Investir dans un studio parisien pour le louer génère aujourd’hui un rendement brut de 2,7 à 2,9 %. Après fiscalité et charges, le rendement net tombe souvent sous 1 %. La capitale française affiche l’un des taux de rentabilité locative les plus bas d’Europe.
Paris conserve son statut de marché prestigieux. Mais les chiffres de rentabilité locative révèlent une réalité moins flatteuse. Avec un prix moyen au m² oscillant entre 10 000 et 11 500 euros selon les arrondissements, et des loyers encadrés par la loi depuis 2019, l’écart entre prix d’achat et revenus locatifs s’est creusé. La correction du marché immobilier en 2023-2024, qui a vu les prix baisser de 4,7 % sur un an, n’a pas suffi à rétablir l’équilibre. Le volume de transactions immobilières est passé de 1,1 million en 2022 à environ 800 000 en 2024.
Un calcul qui ne tient plus
Prenons un studio de 25 m² dans le 11ᵉ arrondissement, acheté 275 000 euros (11 000 euros/m²). Loué 950 euros par mois, il génère 11 400 euros de loyers annuels bruts. Le rendement brut atteint 4,15 %. Mais ce chiffre ne tient compte ni de la taxe foncière (environ 800 euros/an), ni des charges de copropriété (1 200 euros/an), ni des travaux d’entretien (provision 500 euros/an), ni de la fiscalité. En location nue, les loyers sont imposés au barème progressif de l’impôt sur le revenu. Pour un propriétaire dans la tranche à 30 %, la fiscalité absorbe 3 420 euros. Résultat net annuel : 5 480 euros, soit un rendement net de 2 %.
L’encadrement des loyers, réintroduit à Paris en 2019 puis renforcé en 2023, limite mécaniquement la hausse des loyers. Un propriétaire ne peut pas fixer librement son loyer : il doit respecter un loyer de référence majoré, défini quartier par quartier. Cette contrainte pèse particulièrement sur les petites surfaces, dont les loyers au m² sont naturellement plus élevés mais plafonnés par la réglementation.
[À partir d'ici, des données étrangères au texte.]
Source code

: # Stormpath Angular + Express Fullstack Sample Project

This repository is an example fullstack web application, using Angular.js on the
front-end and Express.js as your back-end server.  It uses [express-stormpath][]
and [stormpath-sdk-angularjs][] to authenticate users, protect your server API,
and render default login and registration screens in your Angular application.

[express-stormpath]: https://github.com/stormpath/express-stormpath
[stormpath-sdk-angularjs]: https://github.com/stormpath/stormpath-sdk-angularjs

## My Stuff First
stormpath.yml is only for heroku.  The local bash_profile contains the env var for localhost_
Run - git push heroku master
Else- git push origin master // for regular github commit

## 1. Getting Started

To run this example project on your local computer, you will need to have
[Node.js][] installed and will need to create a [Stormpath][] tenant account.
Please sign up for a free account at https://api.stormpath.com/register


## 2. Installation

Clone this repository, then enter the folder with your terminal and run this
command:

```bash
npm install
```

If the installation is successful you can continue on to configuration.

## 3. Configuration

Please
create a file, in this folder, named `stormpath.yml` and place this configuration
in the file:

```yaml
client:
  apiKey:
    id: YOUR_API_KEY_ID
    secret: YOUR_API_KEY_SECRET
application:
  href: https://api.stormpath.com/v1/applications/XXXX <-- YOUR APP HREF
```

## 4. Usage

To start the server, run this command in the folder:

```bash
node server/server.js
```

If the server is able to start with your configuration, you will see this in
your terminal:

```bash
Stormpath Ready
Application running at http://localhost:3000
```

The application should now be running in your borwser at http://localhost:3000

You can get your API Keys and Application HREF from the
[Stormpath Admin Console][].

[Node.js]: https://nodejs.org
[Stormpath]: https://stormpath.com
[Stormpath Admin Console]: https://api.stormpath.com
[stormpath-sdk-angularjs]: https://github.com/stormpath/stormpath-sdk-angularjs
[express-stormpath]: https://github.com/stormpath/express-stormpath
Faut-il encore investir à Paris ?
La rentabilité locative n’est pas le seul critère. Paris conserve trois atouts : la liquidité du marché (facilité de revente), la stabilité de la demande locative (taux de vacance quasi nul) et la valorisation patrimoniale à long terme. Un acheteur en 2010 a vu son bien prendre 40 à 50 % de valeur en 15 ans, malgré la correction récente. Mais ces plus-values passées ne garantissent rien pour les 10 prochaines années.
Pour un investisseur qui cherche du rendement immédiat, les grandes métropoles régionales (Lyon, Bordeaux, Nantes) affichent des rendements bruts de 4 à 5 %, avec des prix d’entrée deux à trois fois inférieurs. Les villes moyennes (Rennes, Strasbourg, Montpellier) montent à 5-6 % brut. À l’inverse, Paris reste pertinent pour un achat résidence principale future ou pour diversifier un patrimoine déjà constitué, en acceptant un rendement locatif marginal.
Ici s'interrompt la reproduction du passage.